Significant Cash Transactions
Any time businesses show they deal with large sums of cash, this is a red flag to the Internal Revenue Service (IRS). There is a Bank Secrecy Act that means various venture types must notify the IRS and other federal agencies when dealing with significant cash transactions. If you spend or deposit over $10,000, the IRS is likely to wonder where the money came from, especially if the income you report doesn’t seem to add up.
The Bank Secrecy Act is in place to try to thwart illegal activities. As such, be aware that the IRS will be notified if you make large cash transactions. However, there are times when organizations do legitimate deals with cash and report this honestly. If you’re in this position, make sure you have all the paperwork required to show how and why you received or spent so much cash.
Deductions Disproportionate to Income
Another factor that can have the IRS breathing down your neck is if you make deductions at a level that’s disproportional to how much income your venture brings in. While we all want to use as many deductions as we can to lower taxable income and, therefore, how much tax we have to pay, you don’t want to go so far with this that you’re claiming more than seems feasible. The IRS will want to study your accounts more closely if they feel your deductions are much higher than the standard range for those in your income bracket.
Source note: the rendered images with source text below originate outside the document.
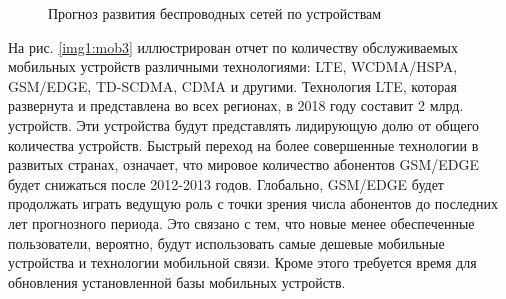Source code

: \pgfplotsset{width=15cm, height=10cm, compat=1.3}
\begin{figure} [!h]
  \center
{}
\caption{Прогноз развития беспроводных сетей по устройствам \cite{ericsson}}
  \label{img1:mob2}
\end{figure}




На рис. \ref{img1:mob3} иллюстрирован отчет по количеству обслуживаемых мобильных устройств различными технологиями: LTE, WCDMA/HSPA,\\ GSM/EDGE, TD-SCDMA, CDMA и другими. Технология LTE, которая развернута и представлена во всех регионах, в 2018 году составит 2 млрд. устройств. Эти устройства будут представлять лидирующую долю от общего количества устройств. Быстрый переход на более совершенные технологии в развитых странах, означает, что мировое количество абонентов GSM/EDGE будет снижаться после 2012-2013 годов. Глобально, GSM/EDGE будет продолжать играть ведущую роль с точки зрения числа абонентов до последних лет прогнозного периода. Это связано с тем, что новые менее обеспеченные пользователи, вероятно, будут использовать самые дешевые мобильные устройства и технологии мобильной связи. Кроме этого требуется время для обновления установленной базы мобильных устройств.


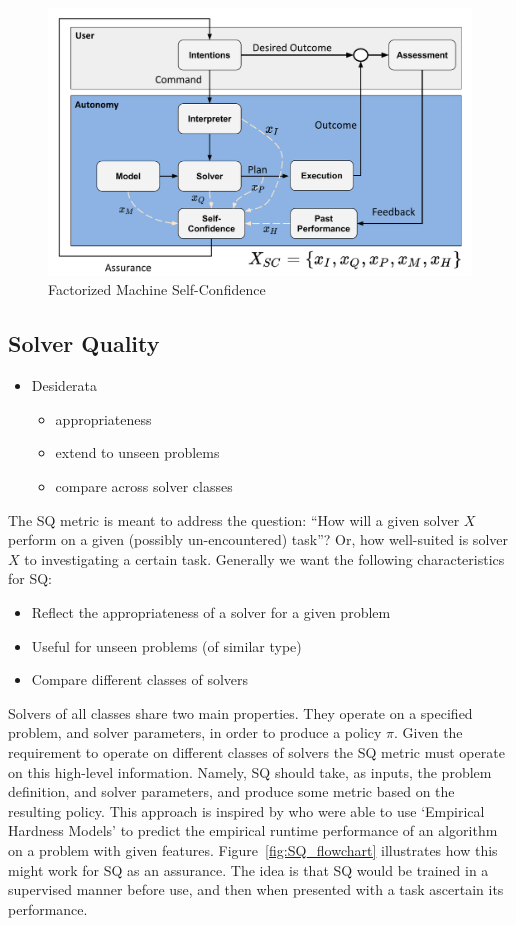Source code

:     \begin{figure}[tbp]
        \centering
        \includegraphics[width=0.65\linewidth]{Figures/SC_flowchart.pdf}
        \caption{Factorized Machine Self-Confidence}
        \label{fig:famsec}
    \end{figure}

\subsection{Solver Quality}
    \begin{itemize}
        \item Desiderata
        \begin{itemize}
            \item appropriateness
            \item extend to unseen problems
            \item compare across solver classes
        \end{itemize}
    \end{itemize}
    The SQ metric is meant to address the question: ``How will a given solver $X$ perform on a given (possibly un-encountered) task''? Or, how well-suited is solver $X$ to investigating a certain task. Generally we want the following characteristics for SQ:

    \begin{itemize}
        \item Reflect the appropriateness of a solver for a given problem
        \item Useful for unseen problems (of similar type)
        \item Compare different classes of solvers
    \end{itemize}

    Solvers of all classes share two main properties. They operate on a specified problem, and solver parameters, in order to produce a policy $\pi$. Given the requirement to operate on different classes of solvers the SQ metric must operate on this high-level information. Namely, SQ should take, as inputs, the problem definition, and solver parameters, and produce some metric based on the resulting policy. This approach is inspired by \cite{Leyton-Brown2009-yr} who were able to use `Empirical Hardness Models' to predict the empirical runtime performance of an algorithm on a problem with given features. Figure~\ref{fig:SQ_flowchart} illustrates how this might work for SQ as an assurance. The idea is that SQ would be trained in a supervised manner before use, and then when presented with a task ascertain its performance.

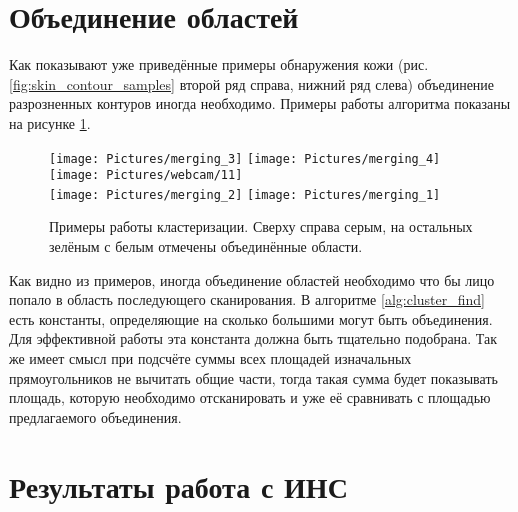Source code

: \documentclass[12pt]{report}
\begin{document}
\section{Объединение областей}
Как показывают уже приведённые примеры обнаружения кожи (рис. \ref{fig:skin_contour_samples} второй ряд справа, 
нижний ряд слева) объединение разрозненных контуров иногда необходимо. Примеры работы алгоритма показаны на рисунке 
\ref{fig:merging_examples}.

\begin{figure}[h]
	\centering	
	\texttt{[image: Pictures/merging\_3]}\hspace{0.2cm}
	\texttt{[image: Pictures/merging\_4]}\hspace{0.2cm}
	\texttt{[image: Pictures/webcam/11]}\hspace{0.2cm}
	\\[0.5cm]
	\texttt{[image: Pictures/merging\_2]}\hspace{0.2cm}
	\texttt{[image: Pictures/merging\_1]}\hspace{0.2cm}
	
	\caption{Примеры работы кластеризации. Сверху справа серым, на остальных зелёным с белым отмечены объединённые 
области.}
	\label{fig:merging_examples}
\end{figure}

Как видно из примеров, иногда объединение областей необходимо что бы лицо попало в область последующего 
сканирования.   
В алгоритме \ref{alg:cluster_find} есть константы, определяющие на сколько большими могут быть объединения. Для эффективной работы эта 
константа должна быть тщательно подобрана. Так же имеет смысл при подсчёте суммы всех площадей изначальных 
прямоугольников не вычитать общие части, тогда такая сумма будет показывать площадь, которую необходимо 
отсканировать и уже её сравнивать с площадью предлагаемого объединения.

\section{Результаты работа с ИНС}

\end{document}
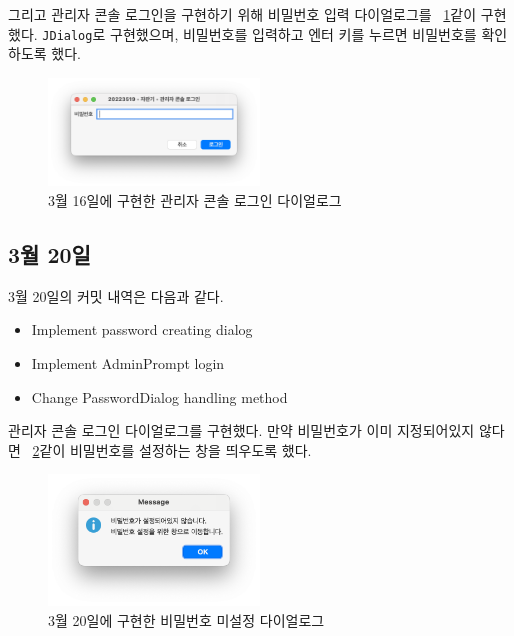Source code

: \documentclass{oblivoir}
\newcommand{\figref}[1]{\figurename~\ref{#1}}
\begin{document}
    그리고 관리자 콘솔 로그인을 구현하기 위해 비밀번호 입력 다이얼로그를 \figref{fig:0316-password-dialog}\와 같이 구현했다.
    \texttt{JDialog}로 구현했으며, 비밀번호를 입력하고 엔터 키를 누르면 비밀번호를 확인하도록 했다.
    \begin{figure}[h]
        \centering
        \includegraphics[width=0.5\textwidth]{images/dev-snapshop/0316-password-dialog}
        \caption{3월 16일에 구현한 관리자 콘솔 로그인 다이얼로그}
        \label{fig:0316-password-dialog}
    \end{figure}

    \subsection{3월 20일}

    3월 20일의 커밋 내역은 다음과 같다.
    \begin{itemize}
        \item Implement password creating dialog
        \item Implement AdminPrompt login
        \item Change PasswordDialog handling method
    \end{itemize}

    관리자 콘솔 로그인 다이얼로그를 구현했다.
    만약 비밀번호가 이미 지정되어있지 않다면 \figref{fig:0320-password-not-set}\와 같이
    비밀번호를 설정하는 창을 띄우도록 했다.
    \begin{figure}[h]
        \centering
        \includegraphics[width=0.5\textwidth]{images/dev-snapshop/0320-password-not-set}
        \caption{3월 20일에 구현한 비밀번호 미설정 다이얼로그}
        \label{fig:0320-password-not-set}
    \end{figure}
\end{document}
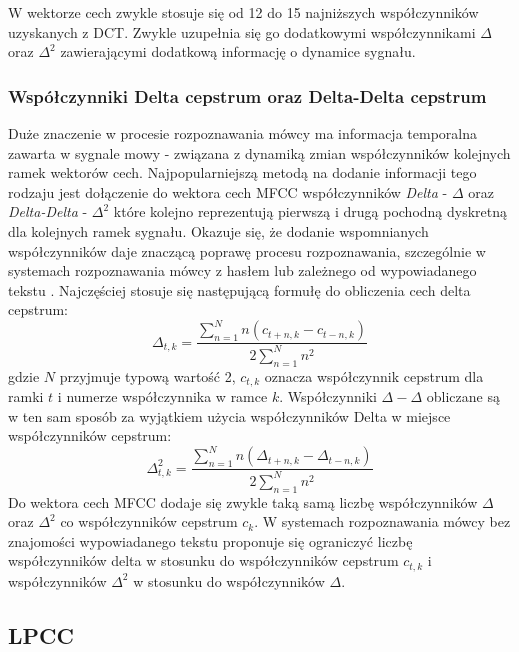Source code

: W wektorze cech zwykle stosuje się od 12 do 15 najniższych współczynników uzyskanych z DCT. Zwykle uzupełnia się go dodatkowymi współczynnikami $\Delta$ oraz $\Delta^2$ zawierającymi dodatkową informację o dynamice sygnału. 

\subsubsection{Współczynniki Delta cepstrum oraz Delta-Delta cepstrum}

  Duże znaczenie w procesie rozpoznawania mówcy ma informacja temporalna zawarta w sygnale mowy - związana z dynamiką zmian współczynników kolejnych ramek wektorów cech. Najpopularniejszą metodą na dodanie informacji tego rodzaju jest dołączenie do wektora cech MFCC współczynników \textit{Delta} - $\Delta$ oraz \textit{Delta-Delta} - $\Delta^2$ które kolejno reprezentują pierwszą i drugą pochodną dyskretną dla kolejnych ramek sygnału. Okazuje się, że dodanie wspomnianych współczynników daje znaczącą poprawę procesu rozpoznawania, szczególnie w systemach rozpoznawania mówcy z hasłem lub zależnego od wypowiadanego tekstu \cite{delta}. Najczęściej stosuje się następującą formułę do obliczenia cech delta cepstrum:
\begin{equation}
  \Delta_{t, k} = \frac{\sum^N_{n=1} n(c_{t+n,k} - c_{t-n,k})}{2\sum^N_{n=1} n^2} 
\end{equation}
gdzie $N$ przyjmuje typową wartość 2, $c_{t,k}$ oznacza współczynnik cepstrum dla ramki $t$ i numerze współczynnika w ramce $k$. Współczynniki $\Delta-\Delta$ obliczane są w ten sam sposób za wyjątkiem użycia współczynników Delta w miejsce współczynników cepstrum:
\begin{equation}
  \Delta^2_{t, k} = \frac{\sum^N_{n=1} n(\Delta_{t+n,k} - \Delta_{t-n,k})}{2\sum^N_{n=1} n^2} 
\end{equation}
Do wektora cech MFCC dodaje się zwykle taką samą liczbę współczynników $\Delta$ oraz $\Delta^2$ co współczynników cepstrum $c_{k}$. W systemach rozpoznawania mówcy bez znajomości wypowiadanego tekstu proponuje się ograniczyć liczbę współczynników delta w stosunku do współczynników cepstrum $c_{t,k}$ i współczynników $\Delta^2$ w stosunku do współczynników $\Delta$\cite{fosr}.

\subsection{LPCC}
\label{LPCC}

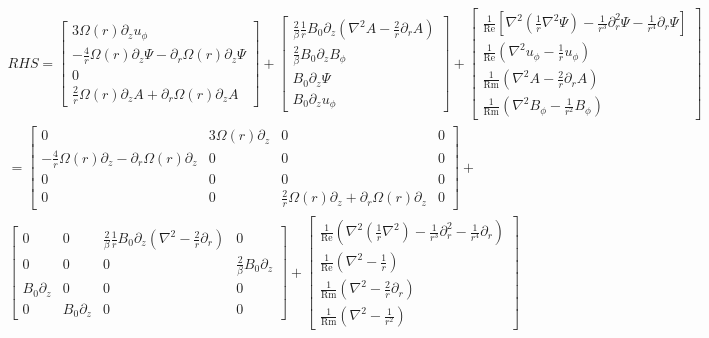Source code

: \documentclass{paper}
\newcommand\reye{\mathrm{Re}}
\newcommand\reym{\mathrm{Rm}}
\begin{document}
\begin{multline}
RHS = \left[\begin{matrix}
3 \Omega(r) \partial_z u_\phi \\
-\frac{4}{r} \Omega(r)\partial_z \Psi - \partial_r \Omega(r) \partial_z \Psi \\
0 \\
\frac{2}{r} \Omega(r) \partial_z A + \partial_r \Omega(r) \partial_z A
\end{matrix}\right]
+ 
\left[\begin{matrix}
\frac{2}{\beta} \frac{1}{r} B_0 \partial_z \left(\nabla^2 A - \frac{2}{r} \partial_r A\right)\\
\frac{2}{\beta} B_0 \partial_z B_\phi \\
B_0 \partial_z \Psi\\
B_0 \partial_z u_\phi
\end{matrix}\right]
+
\left[\begin{matrix}
\frac{1}{\reye} \left[ \nabla^2 \left(\frac{1}{r} \nabla^2 \Psi\right) - \frac{1}{r^3} \partial_r^2 \Psi - \frac{1}{r^4} \partial_r \Psi\right]\\
\frac{1}{\reye} \left(\nabla^2 u_\phi - \frac{1}{r} u_\phi\right)\\
\frac{1}{\reym} \left(\nabla^2 A - \frac{2}{r} \partial_r A\right)\\
\frac{1}{\reym} \left(\nabla^2 B_\phi - \frac{1}{r^2} B_\phi\right)
\end{matrix}\right] \\
=
\left[\begin{matrix}
0 & 3\Omega(r) \partial_z & 0 & 0 \\
-\frac{4}{r} \Omega(r) \partial_z - \partial_r \Omega(r) \partial_z & 0 & 0 & 0 \\
0 & 0 & 0 & 0 \\
0 & 0 & \frac{2}{r} \Omega(r) \partial_z + \partial_r \Omega(r) \partial_z & 0
\end{matrix}\right]
+\\
\left[\begin{matrix}
0 & 0 & \frac{2}{\beta} \frac{1}{r} B_0 \partial_z \left(\nabla^2 - \frac{2}{r} \partial_r\right) & 0\\
0 & 0 & 0 & \frac{2}{\beta} B_0 \partial_z\\
B_0 \partial_z & 0 & 0 & 0 \\
0 & B_0 \partial_z & 0 & 0
\end{matrix}\right]
+ 
\left[\begin{matrix}
\frac{1}{\reye} \left(\nabla^2\left(\frac{1}{r}\nabla^2\right) - \frac{1}{r^3}\partial_r^2 - \frac{1}{r^4}\partial_r\right)\\
\frac{1}{\reye} \left(\nabla^2  - \frac{1}{r} \right)\\
\frac{1}{\reym} \left(\nabla^2 - \frac{2}{r} \partial_r \right)\\
\frac{1}{\reym} \left(\nabla^2 - \frac{1}{r^2} \right)
\end{matrix}\right]
\end{multline}
\end{document}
There may be legitimate times when lopsided deductions occur, such as when you first open your business, or during times that are very slow or even where there’s a lot of business growth and you need to invest in expensive equipment or other assets to handle the expansion.
During these times, keep detailed records so you can back up what you’re claiming if you ever need to. It can help to pay expenses online, using digital platforms. This way, record keeping is easier, automated, and transparent. For example, pay your suppliers with a virtual card via a payment process that integrates seamlessly with your bank or another financial provider.
Rounded Up, Neat Figures
You might be sick of administrative and financial tasks or behind on deadlines, so try speeding up processes to get paperwork sorted sooner. However, if you’re in this position, don’t be tempted to round up or average your income just to get the work checked off your to-do list.
When it comes to tax returns, too-neat numbers seem suspicious and can trigger an audit. The IRS will study round figures closely as they convey the idea that you guessed or fudged the information you inputted or that you were sloppy with your reporting, meaning you might have made all sorts of mistakes throughout your records.
Claiming Business Losses for Too Many Years in a Row
Be wary, too, of claiming business losses continually. The IRS takes notice if people don’t make a profit year after year, as businesses are designed to make a profit, even if that doesn’t happen for the first few years after opening. Excessive loss alerts tax office staff to the idea that perhaps you’re simply having fun with a hobby and trying to claim related expenses as business losses rather than developing a profit-making venture.
Claiming expenses in this way is illegal, so triggering an alert for this situation makes you much more likely to be audited. Keep in mind that if you genuinely have multiple losses due to a few bad years, you can prove the legitimacy of your business by providing detailed records of deductions and operations.
Other common business tax audit triggers include not reporting all your income, and mixing personal transactions with business ones (especially deductions). Also, the IRS is on the lookout for numbers not adding up, vague deductions, and higher than average deductions for entertainment, home offices, vehicles, meals, and travel.
Provided you act with good intentions, though, and keep proper records and admit to mistakes when they happen, you shouldn’t find yourself with too many ramifications to worry about.